Below are lines of data; restate word for word those running from the line containing "- **Programming &" to the line containing "- Power BI Certification", inclusive, and no others.

INPUT ->
····················

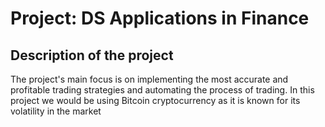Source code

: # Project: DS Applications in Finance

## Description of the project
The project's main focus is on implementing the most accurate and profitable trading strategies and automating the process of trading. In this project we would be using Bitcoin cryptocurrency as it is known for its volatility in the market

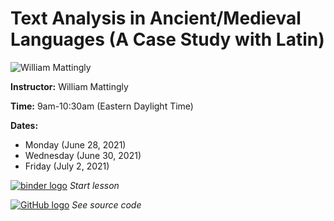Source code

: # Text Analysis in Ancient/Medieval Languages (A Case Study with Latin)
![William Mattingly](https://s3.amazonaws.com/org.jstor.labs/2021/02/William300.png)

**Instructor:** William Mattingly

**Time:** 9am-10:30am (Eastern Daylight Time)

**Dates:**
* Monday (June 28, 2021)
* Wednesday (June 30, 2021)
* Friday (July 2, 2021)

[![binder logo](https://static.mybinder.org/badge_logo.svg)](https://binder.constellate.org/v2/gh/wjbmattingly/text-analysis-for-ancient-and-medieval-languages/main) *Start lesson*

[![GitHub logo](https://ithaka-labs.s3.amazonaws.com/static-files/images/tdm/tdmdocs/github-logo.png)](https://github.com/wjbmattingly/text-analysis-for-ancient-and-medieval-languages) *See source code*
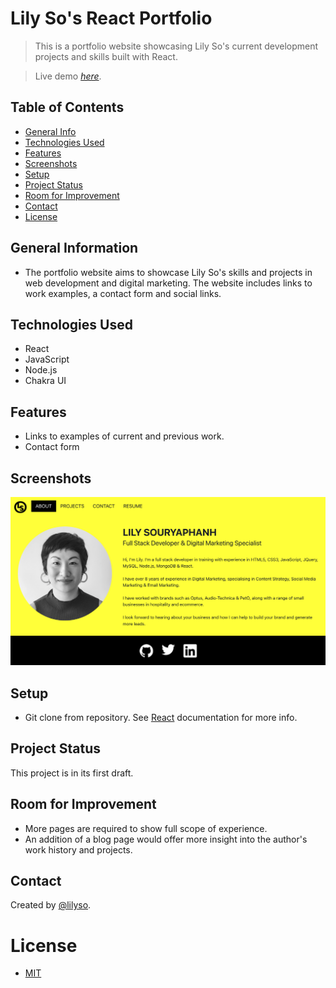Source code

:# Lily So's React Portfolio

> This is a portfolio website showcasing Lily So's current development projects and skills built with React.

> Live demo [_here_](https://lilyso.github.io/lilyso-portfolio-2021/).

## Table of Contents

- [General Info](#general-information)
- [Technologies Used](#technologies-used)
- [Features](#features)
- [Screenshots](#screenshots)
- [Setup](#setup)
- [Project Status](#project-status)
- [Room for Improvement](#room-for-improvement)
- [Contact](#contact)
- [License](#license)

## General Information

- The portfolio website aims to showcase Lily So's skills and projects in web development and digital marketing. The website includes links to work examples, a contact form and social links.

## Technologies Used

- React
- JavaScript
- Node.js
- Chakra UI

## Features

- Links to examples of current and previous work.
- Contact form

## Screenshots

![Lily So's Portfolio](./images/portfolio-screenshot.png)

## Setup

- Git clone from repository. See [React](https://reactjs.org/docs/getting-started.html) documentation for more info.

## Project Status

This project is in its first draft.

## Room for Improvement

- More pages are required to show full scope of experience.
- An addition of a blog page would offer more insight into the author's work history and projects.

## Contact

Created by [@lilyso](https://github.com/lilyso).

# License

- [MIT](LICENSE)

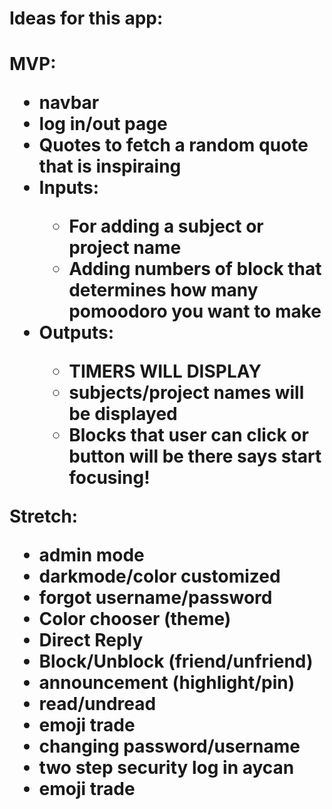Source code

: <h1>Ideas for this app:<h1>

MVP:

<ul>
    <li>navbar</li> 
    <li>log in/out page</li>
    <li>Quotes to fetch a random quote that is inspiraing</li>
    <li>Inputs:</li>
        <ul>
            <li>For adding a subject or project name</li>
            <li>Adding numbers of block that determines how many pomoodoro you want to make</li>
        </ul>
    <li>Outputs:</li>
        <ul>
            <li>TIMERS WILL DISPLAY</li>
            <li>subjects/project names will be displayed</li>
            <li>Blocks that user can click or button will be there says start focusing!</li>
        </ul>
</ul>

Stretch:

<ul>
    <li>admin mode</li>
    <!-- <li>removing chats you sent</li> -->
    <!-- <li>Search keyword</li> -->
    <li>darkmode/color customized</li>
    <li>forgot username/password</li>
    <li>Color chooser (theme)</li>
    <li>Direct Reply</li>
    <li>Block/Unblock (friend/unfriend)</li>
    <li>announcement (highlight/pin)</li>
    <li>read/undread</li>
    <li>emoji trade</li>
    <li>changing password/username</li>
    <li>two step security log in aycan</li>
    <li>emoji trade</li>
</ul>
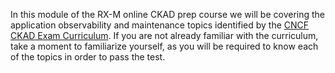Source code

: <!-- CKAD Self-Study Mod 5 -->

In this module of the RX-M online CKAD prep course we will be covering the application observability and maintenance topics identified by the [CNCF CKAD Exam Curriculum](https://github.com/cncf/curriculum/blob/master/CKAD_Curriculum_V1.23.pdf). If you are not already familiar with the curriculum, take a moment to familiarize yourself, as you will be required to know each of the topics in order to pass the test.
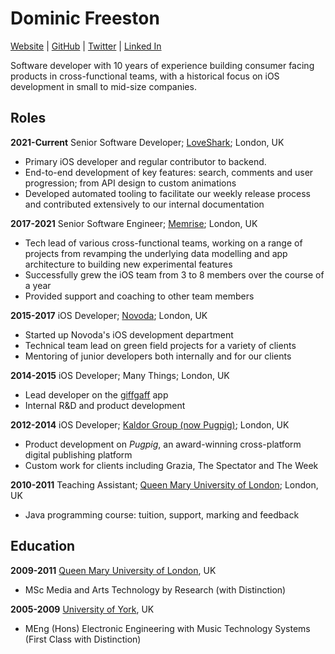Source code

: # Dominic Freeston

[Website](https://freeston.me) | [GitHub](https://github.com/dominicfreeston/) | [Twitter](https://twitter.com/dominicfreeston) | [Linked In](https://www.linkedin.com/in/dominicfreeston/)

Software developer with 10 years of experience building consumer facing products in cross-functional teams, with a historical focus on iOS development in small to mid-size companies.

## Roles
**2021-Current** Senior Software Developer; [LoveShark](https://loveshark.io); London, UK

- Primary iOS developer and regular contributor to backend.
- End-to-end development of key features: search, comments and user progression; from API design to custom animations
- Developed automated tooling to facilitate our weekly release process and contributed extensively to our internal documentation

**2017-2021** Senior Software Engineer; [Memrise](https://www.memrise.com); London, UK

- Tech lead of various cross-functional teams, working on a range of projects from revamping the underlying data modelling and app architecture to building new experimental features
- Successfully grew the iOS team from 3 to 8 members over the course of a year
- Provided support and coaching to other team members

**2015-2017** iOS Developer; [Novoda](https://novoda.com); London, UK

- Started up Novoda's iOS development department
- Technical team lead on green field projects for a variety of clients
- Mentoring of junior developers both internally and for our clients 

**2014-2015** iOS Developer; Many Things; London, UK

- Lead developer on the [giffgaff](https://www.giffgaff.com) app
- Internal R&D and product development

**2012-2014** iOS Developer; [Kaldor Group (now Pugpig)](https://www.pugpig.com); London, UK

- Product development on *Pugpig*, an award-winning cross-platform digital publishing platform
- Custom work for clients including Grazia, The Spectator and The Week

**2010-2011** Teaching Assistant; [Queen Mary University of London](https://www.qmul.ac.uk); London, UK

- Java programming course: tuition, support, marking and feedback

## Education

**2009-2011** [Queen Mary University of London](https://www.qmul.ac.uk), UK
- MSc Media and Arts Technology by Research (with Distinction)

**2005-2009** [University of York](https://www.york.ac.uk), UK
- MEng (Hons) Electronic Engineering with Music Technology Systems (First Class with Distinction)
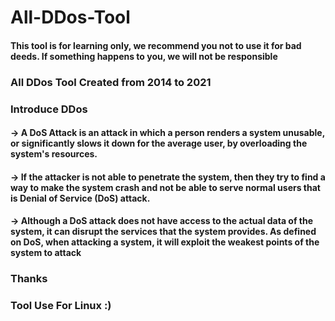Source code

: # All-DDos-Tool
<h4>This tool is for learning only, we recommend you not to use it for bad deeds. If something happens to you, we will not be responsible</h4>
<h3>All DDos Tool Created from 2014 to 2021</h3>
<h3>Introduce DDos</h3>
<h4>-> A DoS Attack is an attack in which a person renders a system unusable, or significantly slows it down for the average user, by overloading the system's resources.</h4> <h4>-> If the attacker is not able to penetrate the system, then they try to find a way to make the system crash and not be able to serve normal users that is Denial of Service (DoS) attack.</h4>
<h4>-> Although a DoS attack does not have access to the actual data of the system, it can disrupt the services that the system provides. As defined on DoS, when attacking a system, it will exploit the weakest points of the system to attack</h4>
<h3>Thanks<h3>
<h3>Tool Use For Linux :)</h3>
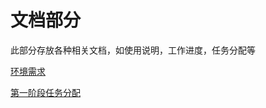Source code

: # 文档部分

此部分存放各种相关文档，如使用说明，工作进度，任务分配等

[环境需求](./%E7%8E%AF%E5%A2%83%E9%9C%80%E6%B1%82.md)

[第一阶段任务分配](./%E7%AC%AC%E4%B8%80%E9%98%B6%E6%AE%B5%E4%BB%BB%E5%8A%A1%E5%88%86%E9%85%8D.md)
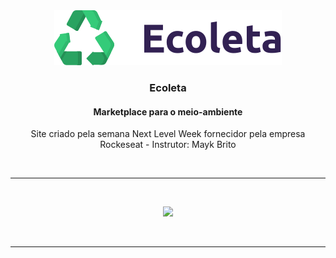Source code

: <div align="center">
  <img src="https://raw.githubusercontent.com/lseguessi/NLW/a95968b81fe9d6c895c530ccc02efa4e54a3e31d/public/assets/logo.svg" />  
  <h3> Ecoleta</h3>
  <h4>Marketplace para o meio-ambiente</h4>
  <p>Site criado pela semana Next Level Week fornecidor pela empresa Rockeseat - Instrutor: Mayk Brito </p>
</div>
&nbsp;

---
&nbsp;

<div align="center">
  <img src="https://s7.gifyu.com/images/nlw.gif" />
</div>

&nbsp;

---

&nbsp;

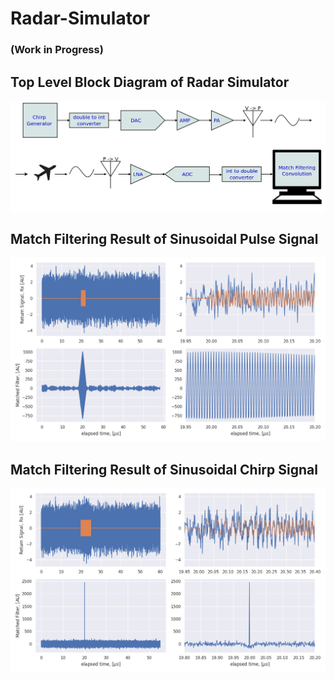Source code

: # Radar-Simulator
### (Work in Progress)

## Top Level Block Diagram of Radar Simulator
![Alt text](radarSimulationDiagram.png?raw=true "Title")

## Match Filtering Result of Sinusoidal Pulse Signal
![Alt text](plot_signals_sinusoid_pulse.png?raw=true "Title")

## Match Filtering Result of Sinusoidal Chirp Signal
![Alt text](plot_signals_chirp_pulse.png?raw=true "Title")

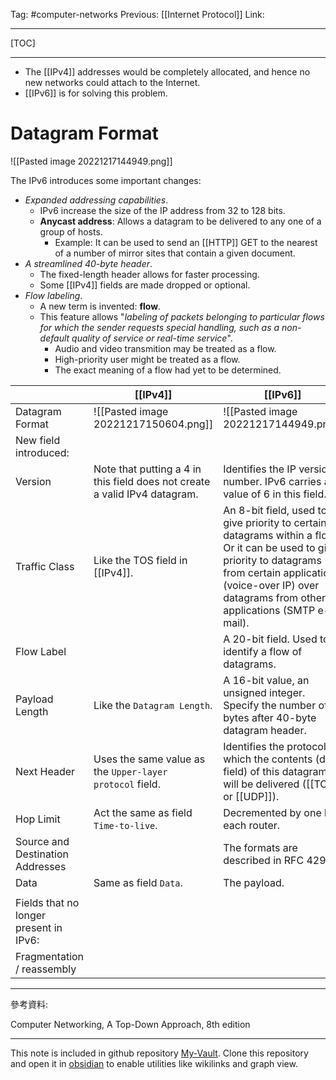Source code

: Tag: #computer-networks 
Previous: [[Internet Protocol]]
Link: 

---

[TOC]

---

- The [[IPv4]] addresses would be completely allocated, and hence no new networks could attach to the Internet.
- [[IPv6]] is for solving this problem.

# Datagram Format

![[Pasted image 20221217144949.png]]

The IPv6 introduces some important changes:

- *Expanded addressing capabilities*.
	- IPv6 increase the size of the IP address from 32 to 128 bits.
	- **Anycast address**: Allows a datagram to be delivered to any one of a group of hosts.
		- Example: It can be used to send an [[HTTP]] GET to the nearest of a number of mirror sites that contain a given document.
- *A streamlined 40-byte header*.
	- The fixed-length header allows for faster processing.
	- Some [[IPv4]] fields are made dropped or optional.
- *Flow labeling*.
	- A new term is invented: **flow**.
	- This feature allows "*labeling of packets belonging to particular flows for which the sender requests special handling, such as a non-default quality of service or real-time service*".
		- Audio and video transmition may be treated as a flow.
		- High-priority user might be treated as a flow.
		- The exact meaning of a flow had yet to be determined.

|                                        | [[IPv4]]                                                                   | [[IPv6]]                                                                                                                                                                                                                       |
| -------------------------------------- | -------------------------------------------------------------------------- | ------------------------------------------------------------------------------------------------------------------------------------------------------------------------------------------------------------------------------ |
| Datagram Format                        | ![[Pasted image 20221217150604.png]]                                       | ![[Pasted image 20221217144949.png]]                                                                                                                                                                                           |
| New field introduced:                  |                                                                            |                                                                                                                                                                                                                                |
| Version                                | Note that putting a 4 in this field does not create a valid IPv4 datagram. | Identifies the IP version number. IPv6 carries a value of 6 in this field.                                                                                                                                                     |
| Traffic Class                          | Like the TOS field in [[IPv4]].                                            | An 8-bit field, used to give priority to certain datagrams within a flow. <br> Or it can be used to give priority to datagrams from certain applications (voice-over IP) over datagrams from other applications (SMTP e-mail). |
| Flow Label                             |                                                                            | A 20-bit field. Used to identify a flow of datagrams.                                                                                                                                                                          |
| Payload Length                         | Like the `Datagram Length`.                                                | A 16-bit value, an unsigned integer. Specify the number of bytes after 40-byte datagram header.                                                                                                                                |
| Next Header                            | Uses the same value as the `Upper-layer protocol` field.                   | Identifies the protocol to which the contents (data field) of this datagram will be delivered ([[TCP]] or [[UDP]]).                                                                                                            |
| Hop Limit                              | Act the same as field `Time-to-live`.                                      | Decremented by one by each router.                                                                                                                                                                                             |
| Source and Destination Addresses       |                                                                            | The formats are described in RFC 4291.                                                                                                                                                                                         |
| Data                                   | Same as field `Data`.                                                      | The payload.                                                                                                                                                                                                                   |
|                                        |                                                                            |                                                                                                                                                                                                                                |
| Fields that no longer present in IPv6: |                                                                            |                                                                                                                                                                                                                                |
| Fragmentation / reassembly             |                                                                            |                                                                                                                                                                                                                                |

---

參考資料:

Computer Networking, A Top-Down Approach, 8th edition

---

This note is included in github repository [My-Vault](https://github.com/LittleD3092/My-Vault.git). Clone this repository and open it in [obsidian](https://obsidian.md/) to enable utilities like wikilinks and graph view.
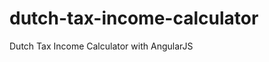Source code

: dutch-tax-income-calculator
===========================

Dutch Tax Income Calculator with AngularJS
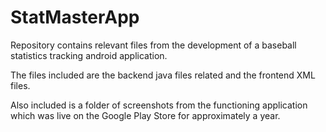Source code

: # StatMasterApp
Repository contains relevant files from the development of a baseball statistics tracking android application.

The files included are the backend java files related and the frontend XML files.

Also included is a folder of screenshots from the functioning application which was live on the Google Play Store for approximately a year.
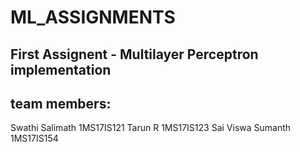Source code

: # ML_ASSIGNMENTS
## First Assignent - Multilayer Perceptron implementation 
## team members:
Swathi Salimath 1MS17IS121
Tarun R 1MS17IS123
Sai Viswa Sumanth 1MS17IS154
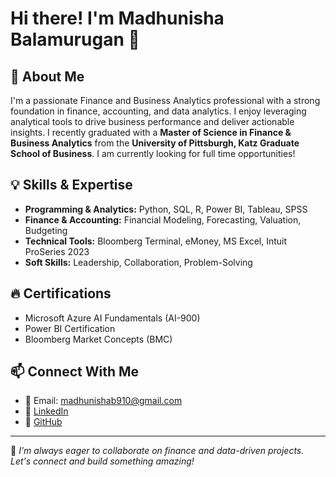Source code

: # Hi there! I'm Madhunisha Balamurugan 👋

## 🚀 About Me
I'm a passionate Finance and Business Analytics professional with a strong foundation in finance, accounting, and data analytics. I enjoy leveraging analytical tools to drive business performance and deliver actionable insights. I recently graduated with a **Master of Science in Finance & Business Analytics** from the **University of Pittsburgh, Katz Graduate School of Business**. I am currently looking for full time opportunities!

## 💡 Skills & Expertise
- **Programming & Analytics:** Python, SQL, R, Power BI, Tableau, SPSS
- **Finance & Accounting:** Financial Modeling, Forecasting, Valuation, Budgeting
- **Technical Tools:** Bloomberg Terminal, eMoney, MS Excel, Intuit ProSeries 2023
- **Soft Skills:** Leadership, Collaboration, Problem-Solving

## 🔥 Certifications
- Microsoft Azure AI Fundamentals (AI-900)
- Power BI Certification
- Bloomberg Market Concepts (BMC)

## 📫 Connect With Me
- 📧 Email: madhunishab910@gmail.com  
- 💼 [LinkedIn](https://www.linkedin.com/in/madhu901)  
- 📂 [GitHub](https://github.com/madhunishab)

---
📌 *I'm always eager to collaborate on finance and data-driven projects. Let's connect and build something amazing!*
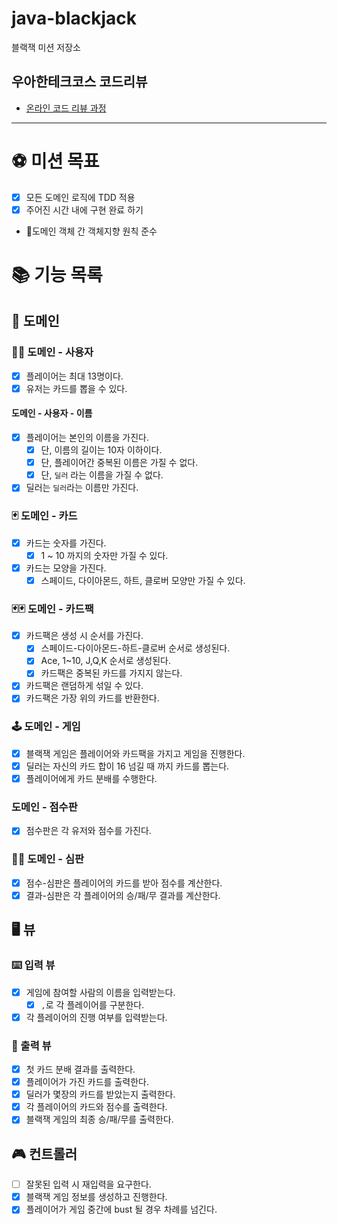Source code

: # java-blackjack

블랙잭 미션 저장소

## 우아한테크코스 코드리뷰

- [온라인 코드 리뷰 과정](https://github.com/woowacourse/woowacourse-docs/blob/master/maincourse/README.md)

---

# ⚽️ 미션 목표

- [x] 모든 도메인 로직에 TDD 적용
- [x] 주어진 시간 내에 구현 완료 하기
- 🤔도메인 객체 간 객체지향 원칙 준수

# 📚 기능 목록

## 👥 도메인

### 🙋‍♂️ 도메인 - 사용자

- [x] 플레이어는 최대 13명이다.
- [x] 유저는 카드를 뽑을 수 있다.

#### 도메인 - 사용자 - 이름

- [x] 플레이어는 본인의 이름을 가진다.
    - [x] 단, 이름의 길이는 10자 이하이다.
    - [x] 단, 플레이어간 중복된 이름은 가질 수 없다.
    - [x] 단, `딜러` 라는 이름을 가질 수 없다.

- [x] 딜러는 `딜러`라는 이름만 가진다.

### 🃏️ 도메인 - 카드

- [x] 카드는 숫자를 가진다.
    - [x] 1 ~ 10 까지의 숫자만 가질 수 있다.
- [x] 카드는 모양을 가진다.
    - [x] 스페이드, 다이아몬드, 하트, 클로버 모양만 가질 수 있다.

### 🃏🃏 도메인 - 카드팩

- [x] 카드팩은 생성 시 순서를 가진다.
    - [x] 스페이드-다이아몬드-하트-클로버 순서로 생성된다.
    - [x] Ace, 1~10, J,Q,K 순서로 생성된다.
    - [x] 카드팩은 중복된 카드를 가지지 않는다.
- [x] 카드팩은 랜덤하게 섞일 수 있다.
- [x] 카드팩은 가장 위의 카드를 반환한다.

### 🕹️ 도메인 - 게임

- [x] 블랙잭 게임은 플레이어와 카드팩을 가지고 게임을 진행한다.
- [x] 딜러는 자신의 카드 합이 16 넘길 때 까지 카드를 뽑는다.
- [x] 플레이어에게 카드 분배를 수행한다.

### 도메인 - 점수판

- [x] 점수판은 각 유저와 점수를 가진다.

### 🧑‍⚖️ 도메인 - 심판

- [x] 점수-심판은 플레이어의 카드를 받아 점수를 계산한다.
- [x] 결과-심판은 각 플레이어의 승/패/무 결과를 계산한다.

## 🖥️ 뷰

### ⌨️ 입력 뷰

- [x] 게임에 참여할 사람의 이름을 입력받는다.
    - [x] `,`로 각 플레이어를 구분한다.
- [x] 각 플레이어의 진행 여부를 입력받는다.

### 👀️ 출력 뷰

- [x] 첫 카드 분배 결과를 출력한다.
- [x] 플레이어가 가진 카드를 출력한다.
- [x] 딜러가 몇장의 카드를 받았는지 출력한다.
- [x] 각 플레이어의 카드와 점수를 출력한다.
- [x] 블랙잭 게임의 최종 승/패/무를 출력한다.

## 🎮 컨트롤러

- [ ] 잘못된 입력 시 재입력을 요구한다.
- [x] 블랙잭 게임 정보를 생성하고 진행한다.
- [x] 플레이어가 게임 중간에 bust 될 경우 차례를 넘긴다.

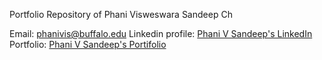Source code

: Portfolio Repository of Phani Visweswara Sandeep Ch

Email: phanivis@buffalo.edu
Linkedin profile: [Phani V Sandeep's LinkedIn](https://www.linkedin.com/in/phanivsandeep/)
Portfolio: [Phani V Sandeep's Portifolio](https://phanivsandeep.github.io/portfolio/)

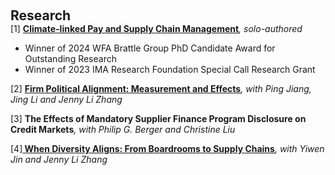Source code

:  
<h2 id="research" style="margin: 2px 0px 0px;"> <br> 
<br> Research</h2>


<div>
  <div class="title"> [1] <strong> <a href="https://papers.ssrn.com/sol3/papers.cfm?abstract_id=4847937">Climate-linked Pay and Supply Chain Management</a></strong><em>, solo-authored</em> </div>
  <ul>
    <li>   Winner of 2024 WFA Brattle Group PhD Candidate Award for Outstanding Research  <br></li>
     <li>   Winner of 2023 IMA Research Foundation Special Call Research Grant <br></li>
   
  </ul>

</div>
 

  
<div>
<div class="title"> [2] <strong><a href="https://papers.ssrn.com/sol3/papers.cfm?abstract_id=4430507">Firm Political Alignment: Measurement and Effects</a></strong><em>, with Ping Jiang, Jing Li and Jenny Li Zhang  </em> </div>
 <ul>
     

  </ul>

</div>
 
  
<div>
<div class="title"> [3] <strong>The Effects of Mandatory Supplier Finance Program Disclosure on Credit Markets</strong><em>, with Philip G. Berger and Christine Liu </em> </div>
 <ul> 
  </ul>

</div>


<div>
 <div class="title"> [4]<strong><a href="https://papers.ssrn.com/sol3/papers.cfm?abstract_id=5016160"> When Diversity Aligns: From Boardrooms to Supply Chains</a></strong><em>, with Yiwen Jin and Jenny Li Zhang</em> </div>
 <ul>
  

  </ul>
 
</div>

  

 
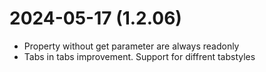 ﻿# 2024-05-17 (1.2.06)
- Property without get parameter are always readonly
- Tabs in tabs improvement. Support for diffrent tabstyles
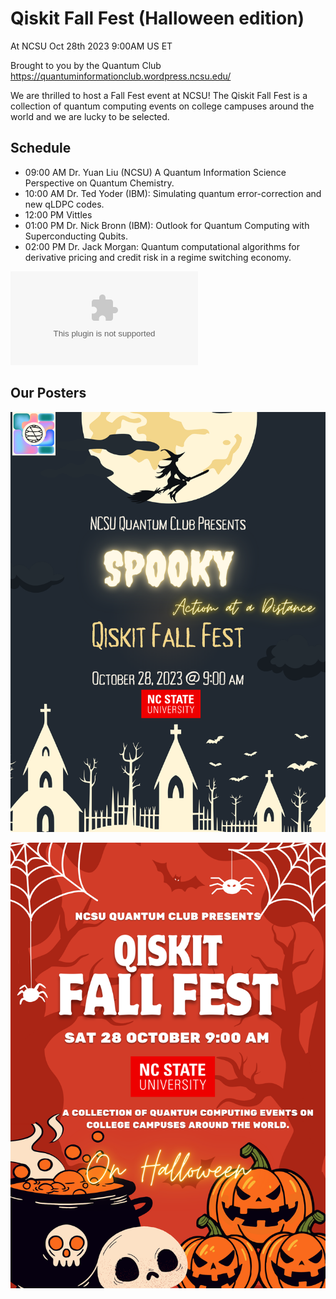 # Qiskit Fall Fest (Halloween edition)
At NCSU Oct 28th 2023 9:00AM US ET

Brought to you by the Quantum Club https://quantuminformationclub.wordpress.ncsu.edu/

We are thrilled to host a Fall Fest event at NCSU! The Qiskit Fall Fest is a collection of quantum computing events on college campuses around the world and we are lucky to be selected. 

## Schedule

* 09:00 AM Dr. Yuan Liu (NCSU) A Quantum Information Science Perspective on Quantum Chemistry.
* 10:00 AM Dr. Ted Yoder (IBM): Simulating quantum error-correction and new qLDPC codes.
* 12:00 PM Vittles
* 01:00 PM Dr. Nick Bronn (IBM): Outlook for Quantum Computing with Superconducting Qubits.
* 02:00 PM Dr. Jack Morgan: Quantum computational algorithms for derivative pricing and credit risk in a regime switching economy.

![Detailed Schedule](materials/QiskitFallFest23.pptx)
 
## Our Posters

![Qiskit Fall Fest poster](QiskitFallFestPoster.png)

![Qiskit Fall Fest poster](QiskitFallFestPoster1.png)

····················

EXPECTED ANSWER ->
- **Programming & Analytics:** Python, SQL, R, Power BI, Tableau, SPSS
- **Finance & Accounting:** Financial Modeling, Forecasting, Valuation, Budgeting
- **Technical Tools:** Bloomberg Terminal, eMoney, MS Excel, Intuit ProSeries 2023
- **Soft Skills:** Leadership, Collaboration, Problem-Solving

## 🔥 Certifications
- Microsoft Azure AI Fundamentals (AI-900)
- Power BI Certification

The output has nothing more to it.